## Task prompt
Gather every line below where "tabular" appears.
-- Opening Marker --
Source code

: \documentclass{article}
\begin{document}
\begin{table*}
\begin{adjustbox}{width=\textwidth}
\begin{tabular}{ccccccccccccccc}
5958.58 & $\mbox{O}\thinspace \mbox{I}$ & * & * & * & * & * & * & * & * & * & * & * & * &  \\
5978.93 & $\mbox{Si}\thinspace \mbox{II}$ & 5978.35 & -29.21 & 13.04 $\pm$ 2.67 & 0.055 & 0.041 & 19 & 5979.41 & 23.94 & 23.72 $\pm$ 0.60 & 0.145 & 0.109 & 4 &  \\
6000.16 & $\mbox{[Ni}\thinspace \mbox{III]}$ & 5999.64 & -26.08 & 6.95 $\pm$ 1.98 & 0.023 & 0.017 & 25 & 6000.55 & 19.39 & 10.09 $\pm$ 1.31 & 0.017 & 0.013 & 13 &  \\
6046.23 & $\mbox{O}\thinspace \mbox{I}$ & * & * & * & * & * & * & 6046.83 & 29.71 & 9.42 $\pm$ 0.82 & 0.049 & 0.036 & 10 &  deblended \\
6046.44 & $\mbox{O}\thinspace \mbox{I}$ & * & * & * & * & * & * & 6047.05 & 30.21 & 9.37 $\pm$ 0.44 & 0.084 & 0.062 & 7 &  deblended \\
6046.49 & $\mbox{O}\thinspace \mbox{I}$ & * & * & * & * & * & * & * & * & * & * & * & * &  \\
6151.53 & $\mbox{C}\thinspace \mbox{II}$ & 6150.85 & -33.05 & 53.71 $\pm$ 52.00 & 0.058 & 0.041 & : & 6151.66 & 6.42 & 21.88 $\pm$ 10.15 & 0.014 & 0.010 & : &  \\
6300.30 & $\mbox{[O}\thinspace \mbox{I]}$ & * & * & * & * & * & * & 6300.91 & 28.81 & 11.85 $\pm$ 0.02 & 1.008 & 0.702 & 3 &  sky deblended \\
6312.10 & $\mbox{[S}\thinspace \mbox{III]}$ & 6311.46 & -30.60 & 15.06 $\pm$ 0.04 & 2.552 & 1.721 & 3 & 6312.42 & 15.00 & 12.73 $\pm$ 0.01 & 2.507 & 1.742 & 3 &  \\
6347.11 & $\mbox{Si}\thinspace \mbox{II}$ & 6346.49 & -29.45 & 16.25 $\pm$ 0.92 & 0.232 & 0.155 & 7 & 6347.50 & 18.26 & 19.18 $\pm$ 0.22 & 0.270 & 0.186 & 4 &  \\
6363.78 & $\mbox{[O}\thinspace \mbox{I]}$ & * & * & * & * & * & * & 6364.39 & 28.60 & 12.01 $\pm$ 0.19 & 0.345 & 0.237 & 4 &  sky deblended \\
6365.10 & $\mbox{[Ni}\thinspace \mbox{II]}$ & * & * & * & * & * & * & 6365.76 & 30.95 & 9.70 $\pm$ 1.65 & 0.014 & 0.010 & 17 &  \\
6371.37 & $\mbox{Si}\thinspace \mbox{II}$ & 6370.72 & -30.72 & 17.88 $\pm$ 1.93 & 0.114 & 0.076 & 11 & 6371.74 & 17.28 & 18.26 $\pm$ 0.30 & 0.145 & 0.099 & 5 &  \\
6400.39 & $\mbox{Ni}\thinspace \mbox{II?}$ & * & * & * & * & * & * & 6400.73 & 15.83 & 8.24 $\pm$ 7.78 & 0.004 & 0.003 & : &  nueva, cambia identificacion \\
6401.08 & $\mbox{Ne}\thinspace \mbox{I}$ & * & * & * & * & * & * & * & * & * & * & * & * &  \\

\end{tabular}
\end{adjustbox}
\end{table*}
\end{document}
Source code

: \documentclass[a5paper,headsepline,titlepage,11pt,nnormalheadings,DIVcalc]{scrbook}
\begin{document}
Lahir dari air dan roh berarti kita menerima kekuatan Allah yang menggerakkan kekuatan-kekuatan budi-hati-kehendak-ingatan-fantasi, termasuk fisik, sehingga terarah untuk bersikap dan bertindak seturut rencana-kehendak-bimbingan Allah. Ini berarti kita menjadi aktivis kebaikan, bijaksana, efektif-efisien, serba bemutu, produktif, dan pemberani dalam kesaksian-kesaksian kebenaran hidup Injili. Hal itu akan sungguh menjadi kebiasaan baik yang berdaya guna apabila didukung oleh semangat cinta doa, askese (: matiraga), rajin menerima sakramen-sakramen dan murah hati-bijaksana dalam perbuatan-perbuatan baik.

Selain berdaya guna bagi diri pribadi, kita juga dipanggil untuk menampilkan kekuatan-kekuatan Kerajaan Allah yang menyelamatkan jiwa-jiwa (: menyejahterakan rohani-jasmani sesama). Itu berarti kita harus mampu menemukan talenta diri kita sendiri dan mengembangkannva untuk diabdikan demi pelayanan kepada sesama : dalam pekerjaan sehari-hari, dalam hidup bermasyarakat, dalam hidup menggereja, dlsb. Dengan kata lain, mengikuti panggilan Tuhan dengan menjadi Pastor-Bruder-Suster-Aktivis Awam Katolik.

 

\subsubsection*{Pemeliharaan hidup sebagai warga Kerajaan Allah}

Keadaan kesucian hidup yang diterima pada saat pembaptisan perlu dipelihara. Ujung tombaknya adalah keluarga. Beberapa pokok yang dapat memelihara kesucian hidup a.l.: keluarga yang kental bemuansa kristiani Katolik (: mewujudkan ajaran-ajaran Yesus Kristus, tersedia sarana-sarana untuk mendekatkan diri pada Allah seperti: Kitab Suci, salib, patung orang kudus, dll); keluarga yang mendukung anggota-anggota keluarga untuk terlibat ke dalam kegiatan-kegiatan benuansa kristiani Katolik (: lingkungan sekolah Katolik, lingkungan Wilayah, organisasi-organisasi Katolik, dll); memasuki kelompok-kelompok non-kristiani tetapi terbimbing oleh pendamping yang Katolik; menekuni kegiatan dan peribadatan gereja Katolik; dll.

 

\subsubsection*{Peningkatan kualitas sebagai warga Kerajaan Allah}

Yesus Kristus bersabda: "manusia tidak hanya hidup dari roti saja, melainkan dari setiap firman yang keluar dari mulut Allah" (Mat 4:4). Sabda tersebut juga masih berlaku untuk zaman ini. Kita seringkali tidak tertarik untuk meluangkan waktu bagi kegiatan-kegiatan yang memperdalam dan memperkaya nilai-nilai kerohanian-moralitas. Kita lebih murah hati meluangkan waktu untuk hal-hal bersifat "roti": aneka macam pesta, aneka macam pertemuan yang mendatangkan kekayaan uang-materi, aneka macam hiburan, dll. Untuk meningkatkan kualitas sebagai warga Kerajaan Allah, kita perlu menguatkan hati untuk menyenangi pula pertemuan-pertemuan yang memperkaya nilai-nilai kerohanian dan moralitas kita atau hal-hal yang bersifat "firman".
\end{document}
-- Closing Marker --
## Exercise response
\begin{tabular}{ccccccccccccccc}
\end{tabular}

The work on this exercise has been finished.